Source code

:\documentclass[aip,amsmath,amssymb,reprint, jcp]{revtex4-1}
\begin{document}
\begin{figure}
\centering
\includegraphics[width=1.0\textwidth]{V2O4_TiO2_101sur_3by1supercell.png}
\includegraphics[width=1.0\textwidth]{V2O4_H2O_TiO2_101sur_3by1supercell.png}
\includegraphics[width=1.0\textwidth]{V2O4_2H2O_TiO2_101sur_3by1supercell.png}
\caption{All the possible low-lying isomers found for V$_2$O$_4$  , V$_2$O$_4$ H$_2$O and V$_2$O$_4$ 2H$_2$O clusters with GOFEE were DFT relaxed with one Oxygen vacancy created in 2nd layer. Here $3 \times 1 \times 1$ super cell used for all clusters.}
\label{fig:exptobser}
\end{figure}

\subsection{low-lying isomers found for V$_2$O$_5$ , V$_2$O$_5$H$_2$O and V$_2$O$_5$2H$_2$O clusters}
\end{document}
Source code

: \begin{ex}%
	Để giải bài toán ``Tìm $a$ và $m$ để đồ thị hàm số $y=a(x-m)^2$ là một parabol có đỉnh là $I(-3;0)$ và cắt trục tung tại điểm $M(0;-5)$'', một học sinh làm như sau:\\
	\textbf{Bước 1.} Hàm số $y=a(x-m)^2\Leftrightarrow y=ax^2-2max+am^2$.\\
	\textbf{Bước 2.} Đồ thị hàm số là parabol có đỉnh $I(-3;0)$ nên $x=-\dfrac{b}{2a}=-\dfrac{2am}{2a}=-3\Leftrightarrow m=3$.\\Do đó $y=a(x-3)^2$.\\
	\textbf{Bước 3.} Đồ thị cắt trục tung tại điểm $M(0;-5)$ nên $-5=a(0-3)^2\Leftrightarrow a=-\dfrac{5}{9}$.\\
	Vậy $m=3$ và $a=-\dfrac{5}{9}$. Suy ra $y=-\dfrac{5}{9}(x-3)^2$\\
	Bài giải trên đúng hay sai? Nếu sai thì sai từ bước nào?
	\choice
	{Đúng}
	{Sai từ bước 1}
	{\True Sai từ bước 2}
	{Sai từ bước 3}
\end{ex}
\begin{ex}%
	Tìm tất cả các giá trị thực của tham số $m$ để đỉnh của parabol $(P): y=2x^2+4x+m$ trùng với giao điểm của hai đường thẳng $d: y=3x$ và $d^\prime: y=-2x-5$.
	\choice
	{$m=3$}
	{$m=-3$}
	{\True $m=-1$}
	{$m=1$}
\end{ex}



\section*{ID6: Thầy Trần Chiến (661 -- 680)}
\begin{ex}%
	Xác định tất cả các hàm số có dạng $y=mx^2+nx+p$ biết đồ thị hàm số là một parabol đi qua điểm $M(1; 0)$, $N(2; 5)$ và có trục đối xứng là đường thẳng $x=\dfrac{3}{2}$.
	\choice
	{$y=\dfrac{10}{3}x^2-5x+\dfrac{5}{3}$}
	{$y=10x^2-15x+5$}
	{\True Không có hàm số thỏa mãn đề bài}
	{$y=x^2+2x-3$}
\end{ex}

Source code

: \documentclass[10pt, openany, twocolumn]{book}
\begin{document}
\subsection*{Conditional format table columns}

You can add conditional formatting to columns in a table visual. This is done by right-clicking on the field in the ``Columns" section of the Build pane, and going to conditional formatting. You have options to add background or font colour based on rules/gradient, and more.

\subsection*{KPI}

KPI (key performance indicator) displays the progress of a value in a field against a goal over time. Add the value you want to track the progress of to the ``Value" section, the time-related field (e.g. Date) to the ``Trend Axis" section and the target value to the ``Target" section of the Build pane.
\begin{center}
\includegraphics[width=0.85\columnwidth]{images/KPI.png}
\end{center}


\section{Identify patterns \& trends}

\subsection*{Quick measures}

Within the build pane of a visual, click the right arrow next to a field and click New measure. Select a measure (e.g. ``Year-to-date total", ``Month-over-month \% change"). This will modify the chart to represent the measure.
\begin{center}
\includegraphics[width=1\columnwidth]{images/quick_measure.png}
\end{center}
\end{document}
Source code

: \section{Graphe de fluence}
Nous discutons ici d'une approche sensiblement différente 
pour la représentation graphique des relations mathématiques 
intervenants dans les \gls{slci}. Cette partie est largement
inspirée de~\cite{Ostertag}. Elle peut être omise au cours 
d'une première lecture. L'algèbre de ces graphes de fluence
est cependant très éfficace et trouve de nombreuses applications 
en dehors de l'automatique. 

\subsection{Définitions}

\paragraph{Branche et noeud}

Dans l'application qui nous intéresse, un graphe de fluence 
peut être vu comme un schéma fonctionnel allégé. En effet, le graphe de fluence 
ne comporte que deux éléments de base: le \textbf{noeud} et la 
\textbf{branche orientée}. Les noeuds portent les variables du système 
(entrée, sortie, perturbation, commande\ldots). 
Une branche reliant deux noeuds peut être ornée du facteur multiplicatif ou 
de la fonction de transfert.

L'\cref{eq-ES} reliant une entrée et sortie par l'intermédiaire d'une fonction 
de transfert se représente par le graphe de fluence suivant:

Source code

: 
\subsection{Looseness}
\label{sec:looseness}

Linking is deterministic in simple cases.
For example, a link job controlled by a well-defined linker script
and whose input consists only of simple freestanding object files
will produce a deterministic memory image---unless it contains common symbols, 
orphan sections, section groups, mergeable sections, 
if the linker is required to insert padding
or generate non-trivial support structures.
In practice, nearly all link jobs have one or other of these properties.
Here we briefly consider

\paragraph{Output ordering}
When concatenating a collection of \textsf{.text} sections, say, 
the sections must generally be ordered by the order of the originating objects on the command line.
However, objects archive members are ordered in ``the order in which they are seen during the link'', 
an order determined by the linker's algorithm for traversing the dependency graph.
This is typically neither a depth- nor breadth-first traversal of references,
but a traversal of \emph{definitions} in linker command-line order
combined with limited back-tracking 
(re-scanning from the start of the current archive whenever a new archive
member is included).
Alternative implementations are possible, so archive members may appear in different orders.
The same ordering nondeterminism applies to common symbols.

_ _ _ _ _ _ _

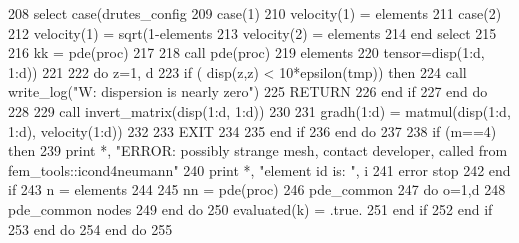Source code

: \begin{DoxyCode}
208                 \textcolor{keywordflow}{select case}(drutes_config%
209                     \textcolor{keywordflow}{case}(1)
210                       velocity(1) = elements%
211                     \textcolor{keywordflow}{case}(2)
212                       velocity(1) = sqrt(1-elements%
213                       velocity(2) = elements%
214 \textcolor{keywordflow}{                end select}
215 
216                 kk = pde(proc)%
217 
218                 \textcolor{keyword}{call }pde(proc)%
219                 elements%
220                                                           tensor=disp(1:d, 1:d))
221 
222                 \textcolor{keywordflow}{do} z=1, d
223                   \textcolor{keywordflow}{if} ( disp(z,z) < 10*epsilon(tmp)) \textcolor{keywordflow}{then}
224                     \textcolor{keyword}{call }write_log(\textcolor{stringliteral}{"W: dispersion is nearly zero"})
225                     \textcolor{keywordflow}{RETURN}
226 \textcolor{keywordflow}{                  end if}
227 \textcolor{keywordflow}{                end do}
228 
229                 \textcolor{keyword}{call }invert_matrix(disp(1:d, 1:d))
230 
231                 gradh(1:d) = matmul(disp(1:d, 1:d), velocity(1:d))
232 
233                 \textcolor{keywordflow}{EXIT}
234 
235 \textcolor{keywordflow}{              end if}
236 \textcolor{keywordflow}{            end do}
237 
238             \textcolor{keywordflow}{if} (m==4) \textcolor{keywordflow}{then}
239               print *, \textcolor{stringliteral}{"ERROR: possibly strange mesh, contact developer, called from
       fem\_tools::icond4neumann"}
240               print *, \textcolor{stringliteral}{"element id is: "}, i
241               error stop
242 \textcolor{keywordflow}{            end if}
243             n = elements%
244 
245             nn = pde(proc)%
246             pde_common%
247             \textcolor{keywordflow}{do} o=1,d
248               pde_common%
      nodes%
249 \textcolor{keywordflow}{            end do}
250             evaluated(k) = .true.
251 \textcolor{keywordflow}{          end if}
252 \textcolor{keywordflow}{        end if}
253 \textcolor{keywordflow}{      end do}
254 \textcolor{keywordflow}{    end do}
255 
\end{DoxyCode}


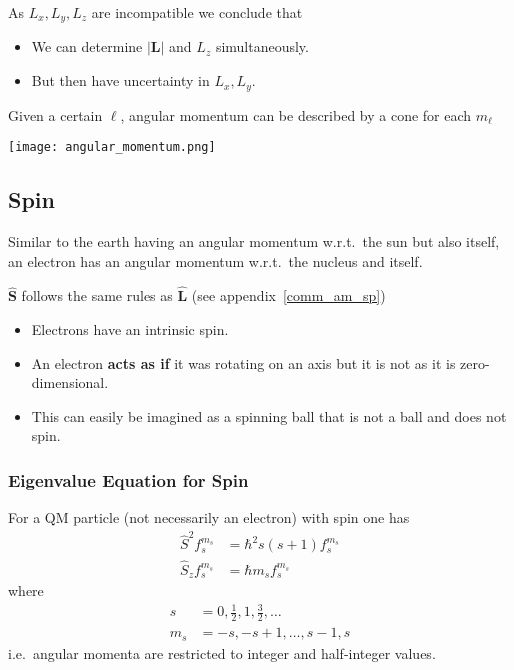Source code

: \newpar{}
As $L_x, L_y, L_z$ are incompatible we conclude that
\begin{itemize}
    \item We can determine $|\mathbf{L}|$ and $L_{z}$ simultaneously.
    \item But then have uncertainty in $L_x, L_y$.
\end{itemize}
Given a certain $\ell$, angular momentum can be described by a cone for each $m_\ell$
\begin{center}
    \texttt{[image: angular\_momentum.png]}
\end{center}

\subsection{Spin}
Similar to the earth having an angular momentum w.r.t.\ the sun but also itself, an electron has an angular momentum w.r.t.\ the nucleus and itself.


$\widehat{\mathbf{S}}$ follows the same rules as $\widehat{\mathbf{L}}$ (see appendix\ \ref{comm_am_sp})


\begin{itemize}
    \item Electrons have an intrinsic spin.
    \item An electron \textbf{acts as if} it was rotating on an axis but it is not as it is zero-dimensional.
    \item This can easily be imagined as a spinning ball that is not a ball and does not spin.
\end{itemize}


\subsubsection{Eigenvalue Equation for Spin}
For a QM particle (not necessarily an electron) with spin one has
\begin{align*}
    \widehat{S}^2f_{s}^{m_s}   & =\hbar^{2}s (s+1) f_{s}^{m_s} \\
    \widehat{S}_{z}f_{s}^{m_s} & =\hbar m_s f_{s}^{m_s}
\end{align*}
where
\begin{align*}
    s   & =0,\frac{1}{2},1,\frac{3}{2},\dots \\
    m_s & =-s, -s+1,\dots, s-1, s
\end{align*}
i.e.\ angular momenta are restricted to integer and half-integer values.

_ _ _ _ _ _ _

[Task to complete]: From the listing, copy each line containing the word "table".

[Result of this exercise]:
\subsection*{Conditional format table columns}
You can add conditional formatting to columns in a table visual. This is done by right-clicking on the field in the ``Columns" section of the Build pane, and going to conditional formatting. You have options to add background or font colour based on rules/gradient, and more.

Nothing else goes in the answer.